Commissioner Briggs, however, put forward a strong argument for a government-run system, at odds with her fellow inquiry chief.

“In my view, only Government can do this in a system as large, complex and fragmented as the aged care system,” she said.

“Only Government can wield the resources and system oversight to make it happen. Only Government has the cut-through capability to motivate and direct transformational change of the magnitude we recommend. Not the private sector, not the insurance sector, and not a progressively privatised administration, distant and unaccountable to the community. Only the Government; just as only the Government delivers Medicare and the social security system.”

The final report highlighted the enormity of the challenge.

It found “unacceptably high levels of substandard care”, including assaults as high as 13 per cent to 18 per cent in residential aged care, “clear overuse” of physical and chemical restraints.
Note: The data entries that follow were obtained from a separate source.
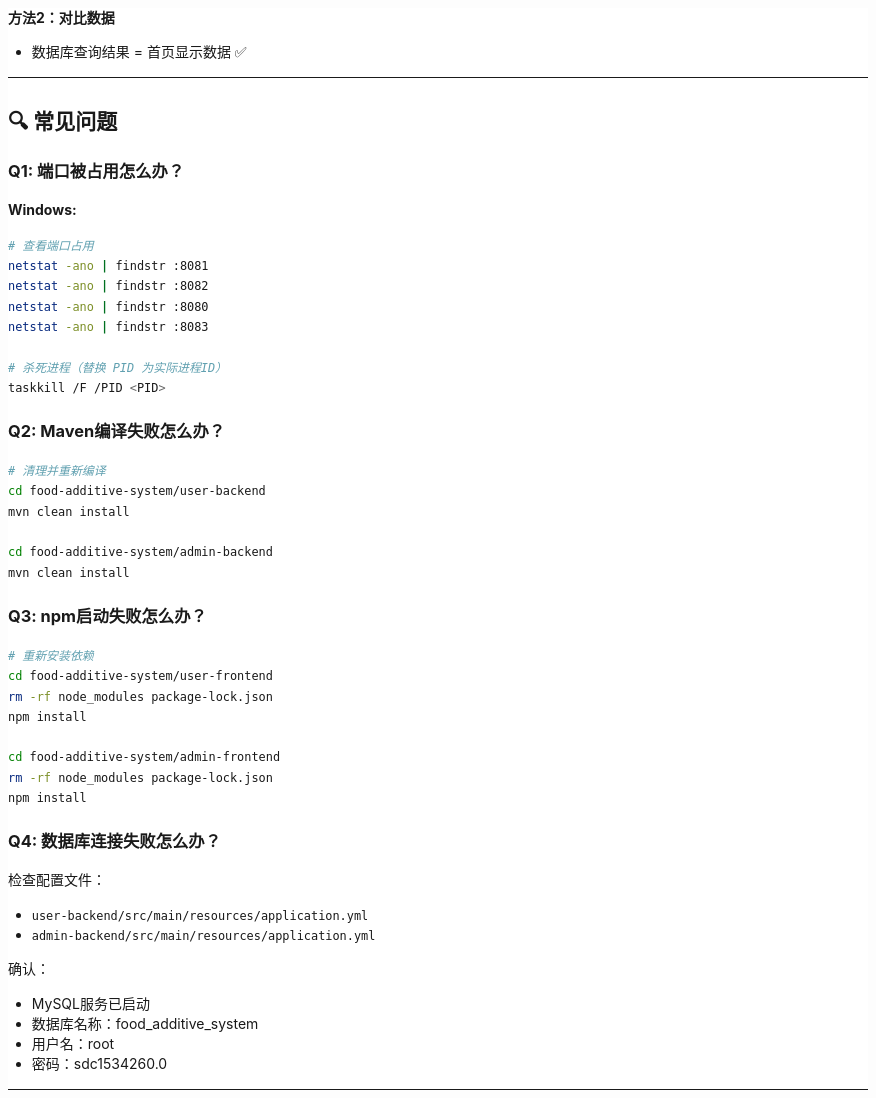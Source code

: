 **方法2：对比数据**
- 数据库查询结果 = 首页显示数据 ✅

---

## 🔍 常见问题

### Q1: 端口被占用怎么办？

**Windows:**
```bash
# 查看端口占用
netstat -ano | findstr :8081
netstat -ano | findstr :8082
netstat -ano | findstr :8080
netstat -ano | findstr :8083

# 杀死进程（替换 PID 为实际进程ID）
taskkill /F /PID <PID>
```

### Q2: Maven编译失败怎么办？

```bash
# 清理并重新编译
cd food-additive-system/user-backend
mvn clean install

cd food-additive-system/admin-backend
mvn clean install
```

### Q3: npm启动失败怎么办？

```bash
# 重新安装依赖
cd food-additive-system/user-frontend
rm -rf node_modules package-lock.json
npm install

cd food-additive-system/admin-frontend
rm -rf node_modules package-lock.json
npm install
```

### Q4: 数据库连接失败怎么办？

检查配置文件：
- `user-backend/src/main/resources/application.yml`
- `admin-backend/src/main/resources/application.yml`

确认：
- MySQL服务已启动
- 数据库名称：food_additive_system
- 用户名：root
- 密码：sdc1534260.0

---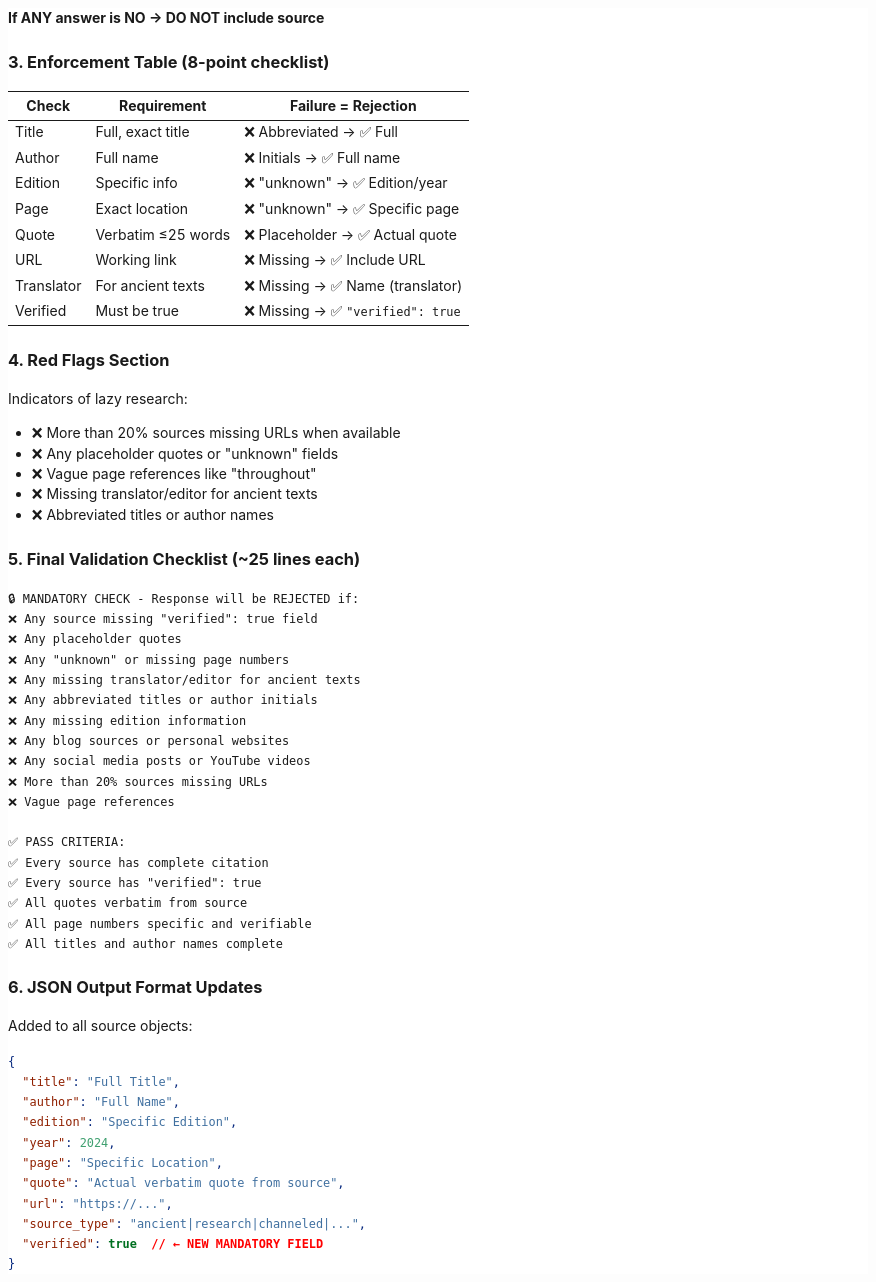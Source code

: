 **If ANY answer is NO → DO NOT include source**

### 3. Enforcement Table (8-point checklist)
| Check | Requirement | Failure = Rejection |
|-------|-------------|---------------------|
| Title | Full, exact title | ❌ Abbreviated → ✅ Full |
| Author | Full name | ❌ Initials → ✅ Full name |
| Edition | Specific info | ❌ "unknown" → ✅ Edition/year |
| Page | Exact location | ❌ "unknown" → ✅ Specific page |
| Quote | Verbatim ≤25 words | ❌ Placeholder → ✅ Actual quote |
| URL | Working link | ❌ Missing → ✅ Include URL |
| Translator | For ancient texts | ❌ Missing → ✅ Name (translator) |
| Verified | Must be true | ❌ Missing → ✅ `"verified": true` |

### 4. Red Flags Section
Indicators of lazy research:
- ❌ More than 20% sources missing URLs when available
- ❌ Any placeholder quotes or "unknown" fields
- ❌ Vague page references like "throughout"
- ❌ Missing translator/editor for ancient texts
- ❌ Abbreviated titles or author names

### 5. Final Validation Checklist (~25 lines each)
```
🔒 MANDATORY CHECK - Response will be REJECTED if:
❌ Any source missing "verified": true field
❌ Any placeholder quotes
❌ Any "unknown" or missing page numbers
❌ Any missing translator/editor for ancient texts
❌ Any abbreviated titles or author initials
❌ Any missing edition information
❌ Any blog sources or personal websites
❌ Any social media posts or YouTube videos
❌ More than 20% sources missing URLs
❌ Vague page references

✅ PASS CRITERIA:
✅ Every source has complete citation
✅ Every source has "verified": true
✅ All quotes verbatim from source
✅ All page numbers specific and verifiable
✅ All titles and author names complete
```

### 6. JSON Output Format Updates
Added to all source objects:
```json
{
  "title": "Full Title",
  "author": "Full Name",
  "edition": "Specific Edition",
  "year": 2024,
  "page": "Specific Location",
  "quote": "Actual verbatim quote from source",
  "url": "https://...",
  "source_type": "ancient|research|channeled|...",
  "verified": true  // ← NEW MANDATORY FIELD
}
```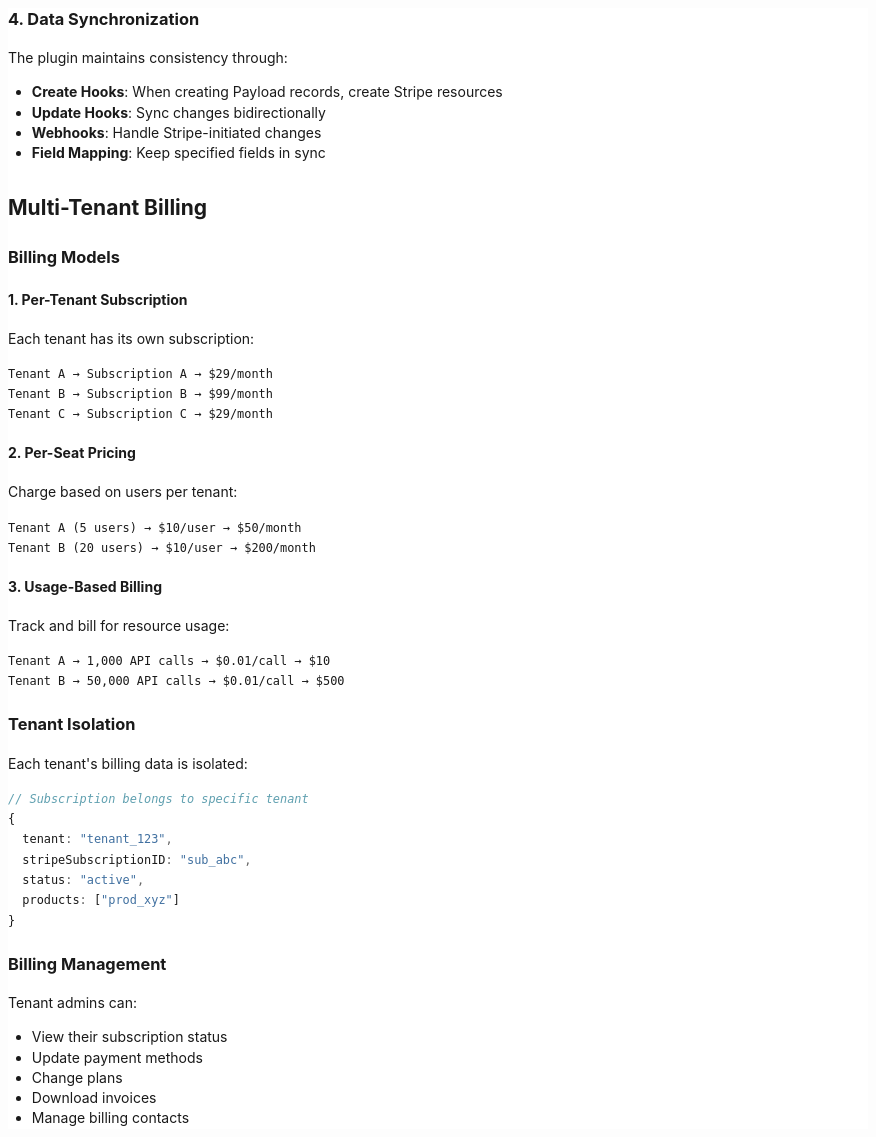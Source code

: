 ### 4. **Data Synchronization**

The plugin maintains consistency through:

- **Create Hooks**: When creating Payload records, create Stripe resources
- **Update Hooks**: Sync changes bidirectionally
- **Webhooks**: Handle Stripe-initiated changes
- **Field Mapping**: Keep specified fields in sync

## Multi-Tenant Billing

### Billing Models

#### 1. **Per-Tenant Subscription**
Each tenant has its own subscription:
```
Tenant A → Subscription A → $29/month
Tenant B → Subscription B → $99/month
Tenant C → Subscription C → $29/month
```

#### 2. **Per-Seat Pricing**
Charge based on users per tenant:
```
Tenant A (5 users) → $10/user → $50/month
Tenant B (20 users) → $10/user → $200/month
```

#### 3. **Usage-Based Billing**
Track and bill for resource usage:
```
Tenant A → 1,000 API calls → $0.01/call → $10
Tenant B → 50,000 API calls → $0.01/call → $500
```

### Tenant Isolation

Each tenant's billing data is isolated:

```typescript
// Subscription belongs to specific tenant
{
  tenant: "tenant_123",
  stripeSubscriptionID: "sub_abc",
  status: "active",
  products: ["prod_xyz"]
}
```

### Billing Management

Tenant admins can:
- View their subscription status
- Update payment methods
- Change plans
- Download invoices
- Manage billing contacts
About half of people were concerned about staffing, including understaffing, unanswered call bells, high rates of staff turnover, and agency staff not knowing the residents and their needs.

The inquiry recommended minimum quality and safety standards, including for staffing.

This includes 40 minutes of care by a registered nurse each day and 200 minutes of care by 2022, and 215 minutes of care per day by 2024, of which 44 minutes are provided by registered nurses.

It also recommended that by 2024, the standards should require at least one registered nurse on site at all times for residential aged care.

Higher pay was also recommended, noting “wage increases should be an explicit policy objective of aged care funding”.

Under the plan, personal care workers would be required to be registered under a national scheme. This would include a mandatory minimum Certificate III, ongoing training, minimum English skills, criminal history checks and a code of conduct.

High quality palliative and dementia care training is also a centrepiece of the commission’s report.